TASK INPUT =
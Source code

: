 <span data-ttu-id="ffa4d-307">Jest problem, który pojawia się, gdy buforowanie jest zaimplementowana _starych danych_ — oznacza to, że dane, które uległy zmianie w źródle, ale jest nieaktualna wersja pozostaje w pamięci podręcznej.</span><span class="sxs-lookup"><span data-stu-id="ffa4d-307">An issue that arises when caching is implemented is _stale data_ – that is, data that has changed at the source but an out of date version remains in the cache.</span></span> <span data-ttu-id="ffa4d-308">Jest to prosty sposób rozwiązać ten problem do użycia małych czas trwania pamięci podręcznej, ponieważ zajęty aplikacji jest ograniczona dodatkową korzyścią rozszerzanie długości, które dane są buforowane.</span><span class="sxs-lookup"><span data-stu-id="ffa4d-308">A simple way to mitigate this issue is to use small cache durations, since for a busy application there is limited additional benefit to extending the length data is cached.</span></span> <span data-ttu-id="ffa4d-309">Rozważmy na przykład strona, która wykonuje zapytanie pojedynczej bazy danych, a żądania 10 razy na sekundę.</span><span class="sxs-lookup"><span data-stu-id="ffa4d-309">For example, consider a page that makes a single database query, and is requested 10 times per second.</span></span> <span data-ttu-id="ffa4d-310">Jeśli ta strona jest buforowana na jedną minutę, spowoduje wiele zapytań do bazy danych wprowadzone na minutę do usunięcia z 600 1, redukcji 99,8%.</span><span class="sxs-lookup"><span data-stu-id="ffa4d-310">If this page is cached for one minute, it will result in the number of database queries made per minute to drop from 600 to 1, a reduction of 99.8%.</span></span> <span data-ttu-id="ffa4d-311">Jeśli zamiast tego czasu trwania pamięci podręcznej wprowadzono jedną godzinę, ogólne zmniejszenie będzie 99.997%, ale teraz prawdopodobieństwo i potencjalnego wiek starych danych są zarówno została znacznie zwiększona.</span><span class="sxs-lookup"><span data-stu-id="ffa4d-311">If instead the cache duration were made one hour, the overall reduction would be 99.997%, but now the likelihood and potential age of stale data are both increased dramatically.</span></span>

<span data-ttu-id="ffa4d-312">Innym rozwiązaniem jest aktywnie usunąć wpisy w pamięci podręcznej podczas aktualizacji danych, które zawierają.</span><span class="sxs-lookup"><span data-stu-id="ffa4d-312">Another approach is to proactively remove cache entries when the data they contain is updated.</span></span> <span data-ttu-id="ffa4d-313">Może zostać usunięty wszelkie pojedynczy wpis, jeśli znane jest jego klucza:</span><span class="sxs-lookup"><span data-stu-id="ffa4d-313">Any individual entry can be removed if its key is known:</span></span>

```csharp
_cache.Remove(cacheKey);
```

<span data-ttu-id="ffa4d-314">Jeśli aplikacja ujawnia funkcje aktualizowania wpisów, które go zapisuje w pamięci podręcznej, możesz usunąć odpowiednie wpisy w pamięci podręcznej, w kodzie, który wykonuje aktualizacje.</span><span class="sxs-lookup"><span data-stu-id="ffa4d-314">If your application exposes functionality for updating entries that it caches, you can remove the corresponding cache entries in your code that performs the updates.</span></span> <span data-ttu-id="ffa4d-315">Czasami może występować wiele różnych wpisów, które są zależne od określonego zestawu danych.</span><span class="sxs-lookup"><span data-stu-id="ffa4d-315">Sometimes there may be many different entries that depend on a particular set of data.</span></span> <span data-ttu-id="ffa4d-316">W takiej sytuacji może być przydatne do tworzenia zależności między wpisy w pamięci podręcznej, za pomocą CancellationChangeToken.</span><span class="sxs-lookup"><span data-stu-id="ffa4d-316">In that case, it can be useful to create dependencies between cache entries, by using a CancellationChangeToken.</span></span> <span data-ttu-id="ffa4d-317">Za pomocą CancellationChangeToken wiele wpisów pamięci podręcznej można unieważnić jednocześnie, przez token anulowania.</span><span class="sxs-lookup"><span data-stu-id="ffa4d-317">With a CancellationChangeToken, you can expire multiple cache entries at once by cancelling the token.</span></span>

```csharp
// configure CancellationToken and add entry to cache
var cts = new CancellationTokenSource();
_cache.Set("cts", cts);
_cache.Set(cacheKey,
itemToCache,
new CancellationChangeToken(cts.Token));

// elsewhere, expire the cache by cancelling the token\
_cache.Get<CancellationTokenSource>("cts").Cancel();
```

EXERCISE =
Copy every line of the listing that includes the string "cacheKey".

ANSWER BOX =
_cache.Remove(cacheKey);
_cache.Set(cacheKey,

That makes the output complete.